* _What is required_:
Scan the records below for the line containing "research implementations |" and the line containing "Enterprise security |". Copy both, plus every line between, exactly.

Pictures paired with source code

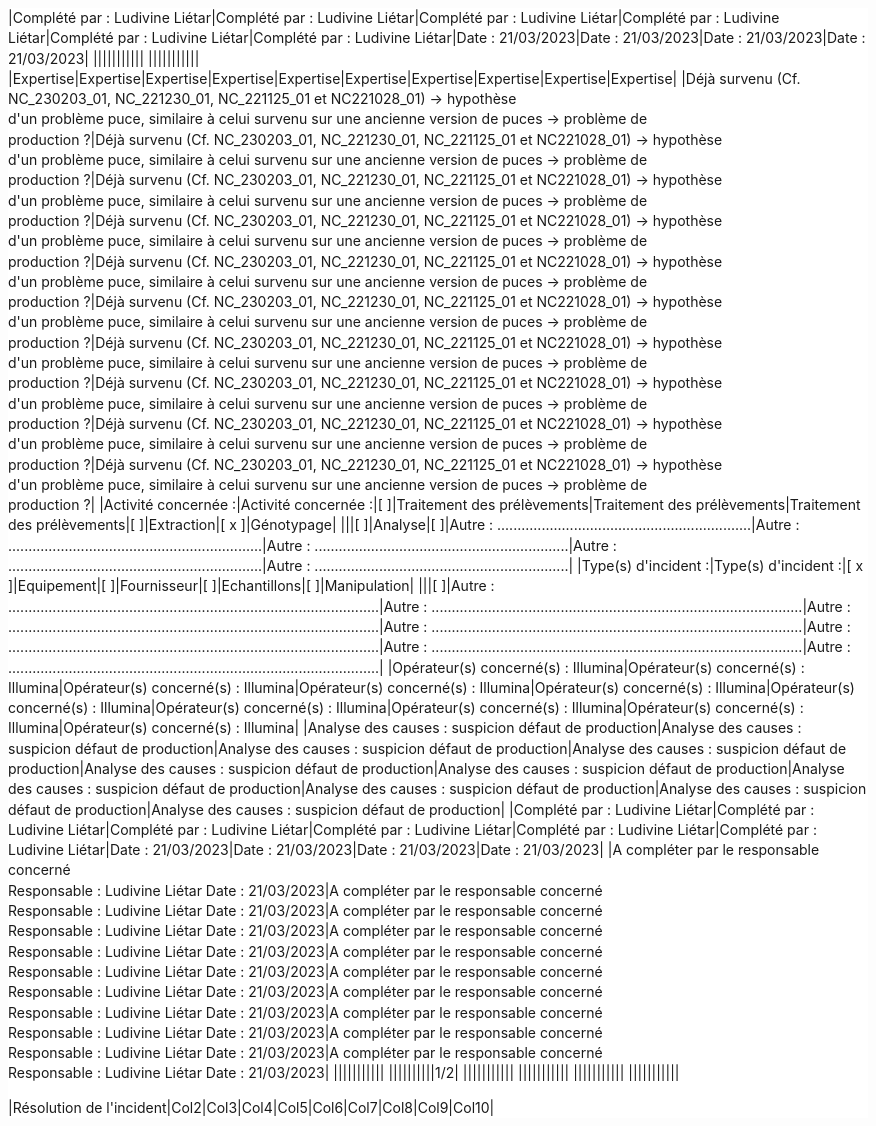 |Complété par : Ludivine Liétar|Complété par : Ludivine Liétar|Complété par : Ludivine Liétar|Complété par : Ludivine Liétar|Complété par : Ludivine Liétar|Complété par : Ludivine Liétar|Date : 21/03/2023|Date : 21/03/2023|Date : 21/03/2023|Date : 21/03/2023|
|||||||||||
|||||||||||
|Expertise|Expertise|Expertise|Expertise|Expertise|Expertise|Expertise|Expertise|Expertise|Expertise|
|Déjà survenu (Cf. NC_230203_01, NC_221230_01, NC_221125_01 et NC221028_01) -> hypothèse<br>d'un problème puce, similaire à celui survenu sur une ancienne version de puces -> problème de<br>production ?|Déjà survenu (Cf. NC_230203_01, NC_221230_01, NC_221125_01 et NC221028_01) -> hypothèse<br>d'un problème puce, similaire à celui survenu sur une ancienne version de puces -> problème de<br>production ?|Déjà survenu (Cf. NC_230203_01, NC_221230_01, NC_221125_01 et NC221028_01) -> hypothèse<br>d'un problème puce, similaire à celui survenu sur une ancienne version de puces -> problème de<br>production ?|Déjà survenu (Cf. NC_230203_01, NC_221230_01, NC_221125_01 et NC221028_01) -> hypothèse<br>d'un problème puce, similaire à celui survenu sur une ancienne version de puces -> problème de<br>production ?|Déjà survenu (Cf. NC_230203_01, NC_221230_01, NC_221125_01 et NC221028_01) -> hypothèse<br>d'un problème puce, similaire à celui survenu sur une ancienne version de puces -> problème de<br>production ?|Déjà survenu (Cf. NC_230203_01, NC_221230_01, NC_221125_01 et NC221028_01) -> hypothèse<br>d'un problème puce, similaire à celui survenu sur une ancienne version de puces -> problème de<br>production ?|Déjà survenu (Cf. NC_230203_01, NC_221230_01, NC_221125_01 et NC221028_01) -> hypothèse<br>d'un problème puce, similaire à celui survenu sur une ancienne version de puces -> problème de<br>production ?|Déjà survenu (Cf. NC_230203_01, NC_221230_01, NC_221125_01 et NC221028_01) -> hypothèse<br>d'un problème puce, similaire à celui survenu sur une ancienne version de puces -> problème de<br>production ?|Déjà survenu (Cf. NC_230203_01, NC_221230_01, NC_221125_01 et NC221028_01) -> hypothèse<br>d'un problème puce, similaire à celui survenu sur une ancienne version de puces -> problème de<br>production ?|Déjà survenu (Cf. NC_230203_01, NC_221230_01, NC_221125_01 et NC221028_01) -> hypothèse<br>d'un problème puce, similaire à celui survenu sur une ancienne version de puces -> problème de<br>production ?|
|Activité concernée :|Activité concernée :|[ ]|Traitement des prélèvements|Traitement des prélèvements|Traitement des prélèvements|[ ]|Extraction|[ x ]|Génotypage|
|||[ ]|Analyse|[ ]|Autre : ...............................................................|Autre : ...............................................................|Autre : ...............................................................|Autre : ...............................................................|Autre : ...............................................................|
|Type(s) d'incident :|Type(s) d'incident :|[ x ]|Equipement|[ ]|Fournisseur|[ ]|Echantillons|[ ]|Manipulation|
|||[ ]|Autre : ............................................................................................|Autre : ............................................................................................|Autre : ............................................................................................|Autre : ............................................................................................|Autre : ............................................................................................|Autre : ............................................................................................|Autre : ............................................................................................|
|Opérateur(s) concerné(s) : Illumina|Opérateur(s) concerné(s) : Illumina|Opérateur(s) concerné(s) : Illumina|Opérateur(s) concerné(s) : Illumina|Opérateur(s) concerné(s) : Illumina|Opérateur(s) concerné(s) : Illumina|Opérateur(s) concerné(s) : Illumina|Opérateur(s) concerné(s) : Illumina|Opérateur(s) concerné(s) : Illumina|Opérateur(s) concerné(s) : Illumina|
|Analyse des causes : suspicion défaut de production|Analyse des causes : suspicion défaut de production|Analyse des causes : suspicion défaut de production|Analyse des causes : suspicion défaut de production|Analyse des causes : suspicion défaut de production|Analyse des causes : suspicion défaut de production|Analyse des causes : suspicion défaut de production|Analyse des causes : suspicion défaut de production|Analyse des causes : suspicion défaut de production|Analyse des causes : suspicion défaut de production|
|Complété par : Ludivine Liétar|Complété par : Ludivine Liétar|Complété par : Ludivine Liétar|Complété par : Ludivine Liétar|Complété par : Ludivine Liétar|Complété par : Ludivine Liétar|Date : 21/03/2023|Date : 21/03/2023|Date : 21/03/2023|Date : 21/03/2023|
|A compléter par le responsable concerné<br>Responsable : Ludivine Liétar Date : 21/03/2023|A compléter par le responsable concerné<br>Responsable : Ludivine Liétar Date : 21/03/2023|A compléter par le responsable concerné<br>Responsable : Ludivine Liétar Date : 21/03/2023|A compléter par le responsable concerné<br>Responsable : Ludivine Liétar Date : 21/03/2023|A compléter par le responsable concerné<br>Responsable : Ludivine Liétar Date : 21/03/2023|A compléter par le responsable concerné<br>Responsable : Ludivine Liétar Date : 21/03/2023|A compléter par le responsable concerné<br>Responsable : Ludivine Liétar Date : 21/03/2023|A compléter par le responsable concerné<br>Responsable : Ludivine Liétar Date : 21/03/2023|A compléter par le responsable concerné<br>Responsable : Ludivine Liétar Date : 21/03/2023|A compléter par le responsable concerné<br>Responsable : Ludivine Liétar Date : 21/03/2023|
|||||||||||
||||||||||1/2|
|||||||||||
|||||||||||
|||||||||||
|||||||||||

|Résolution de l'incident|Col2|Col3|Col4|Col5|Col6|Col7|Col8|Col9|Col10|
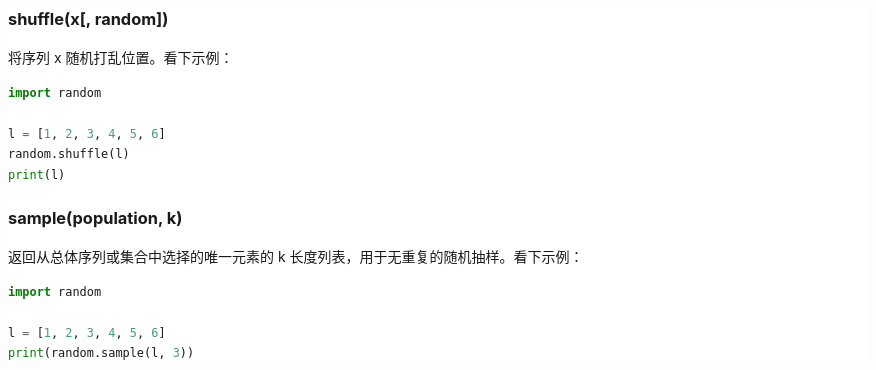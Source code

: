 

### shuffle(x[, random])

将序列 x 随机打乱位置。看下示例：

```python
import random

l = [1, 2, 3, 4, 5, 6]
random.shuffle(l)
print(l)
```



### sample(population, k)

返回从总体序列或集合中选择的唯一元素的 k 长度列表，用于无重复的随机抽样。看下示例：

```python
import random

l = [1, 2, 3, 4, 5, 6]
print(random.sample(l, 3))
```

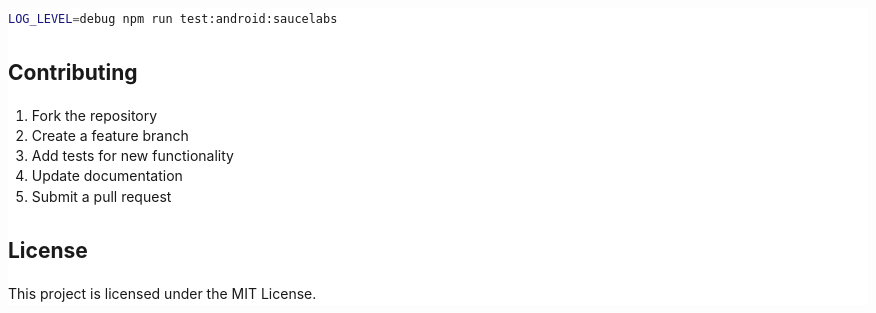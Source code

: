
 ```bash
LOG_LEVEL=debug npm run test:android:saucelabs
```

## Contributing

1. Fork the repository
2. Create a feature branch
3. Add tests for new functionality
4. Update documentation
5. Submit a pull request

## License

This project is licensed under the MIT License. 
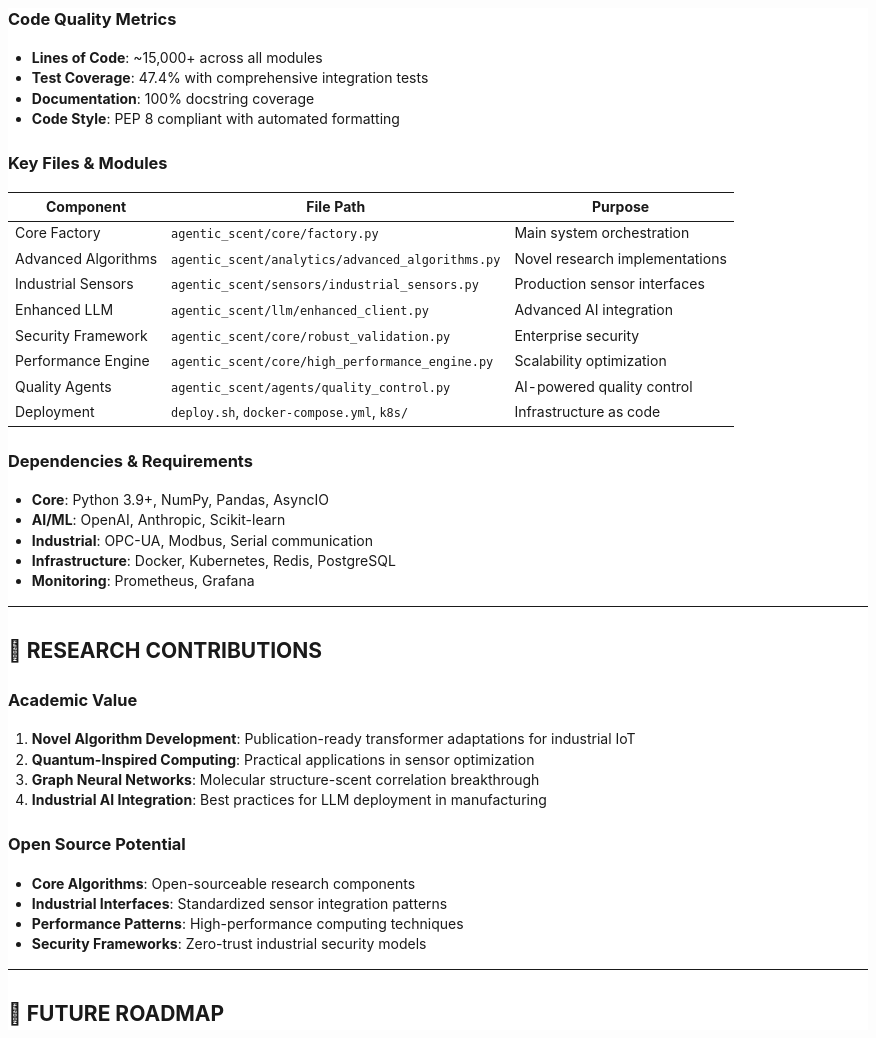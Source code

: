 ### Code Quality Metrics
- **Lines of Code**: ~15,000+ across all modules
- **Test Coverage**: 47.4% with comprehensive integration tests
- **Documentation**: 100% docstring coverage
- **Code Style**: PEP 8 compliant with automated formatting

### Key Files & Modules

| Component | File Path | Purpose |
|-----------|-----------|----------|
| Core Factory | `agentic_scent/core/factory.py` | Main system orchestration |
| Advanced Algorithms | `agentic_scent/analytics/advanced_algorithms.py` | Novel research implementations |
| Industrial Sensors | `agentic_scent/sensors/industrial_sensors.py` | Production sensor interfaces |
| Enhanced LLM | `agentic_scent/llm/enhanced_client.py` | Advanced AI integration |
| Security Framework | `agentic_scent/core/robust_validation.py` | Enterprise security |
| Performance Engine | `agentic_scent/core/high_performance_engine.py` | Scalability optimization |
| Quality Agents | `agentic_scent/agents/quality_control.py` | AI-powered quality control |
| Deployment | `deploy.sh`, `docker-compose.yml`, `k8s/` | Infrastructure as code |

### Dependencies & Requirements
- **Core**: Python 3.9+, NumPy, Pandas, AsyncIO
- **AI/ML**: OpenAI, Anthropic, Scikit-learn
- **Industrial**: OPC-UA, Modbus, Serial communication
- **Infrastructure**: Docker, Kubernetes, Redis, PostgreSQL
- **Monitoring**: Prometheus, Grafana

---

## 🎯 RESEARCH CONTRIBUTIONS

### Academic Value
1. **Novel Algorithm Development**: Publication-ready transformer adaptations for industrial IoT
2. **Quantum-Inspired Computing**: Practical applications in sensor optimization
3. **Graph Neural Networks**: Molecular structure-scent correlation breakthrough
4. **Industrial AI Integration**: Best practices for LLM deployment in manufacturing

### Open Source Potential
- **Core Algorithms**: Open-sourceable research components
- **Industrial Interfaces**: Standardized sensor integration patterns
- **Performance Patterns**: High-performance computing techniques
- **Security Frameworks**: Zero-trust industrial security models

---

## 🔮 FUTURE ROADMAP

* _Answer below_:
| Advanced Algorithms | `agentic_scent/analytics/advanced_algorithms.py` | Novel research implementations |
| Industrial Sensors | `agentic_scent/sensors/industrial_sensors.py` | Production sensor interfaces |
| Enhanced LLM | `agentic_scent/llm/enhanced_client.py` | Advanced AI integration |
| Security Framework | `agentic_scent/core/robust_validation.py` | Enterprise security |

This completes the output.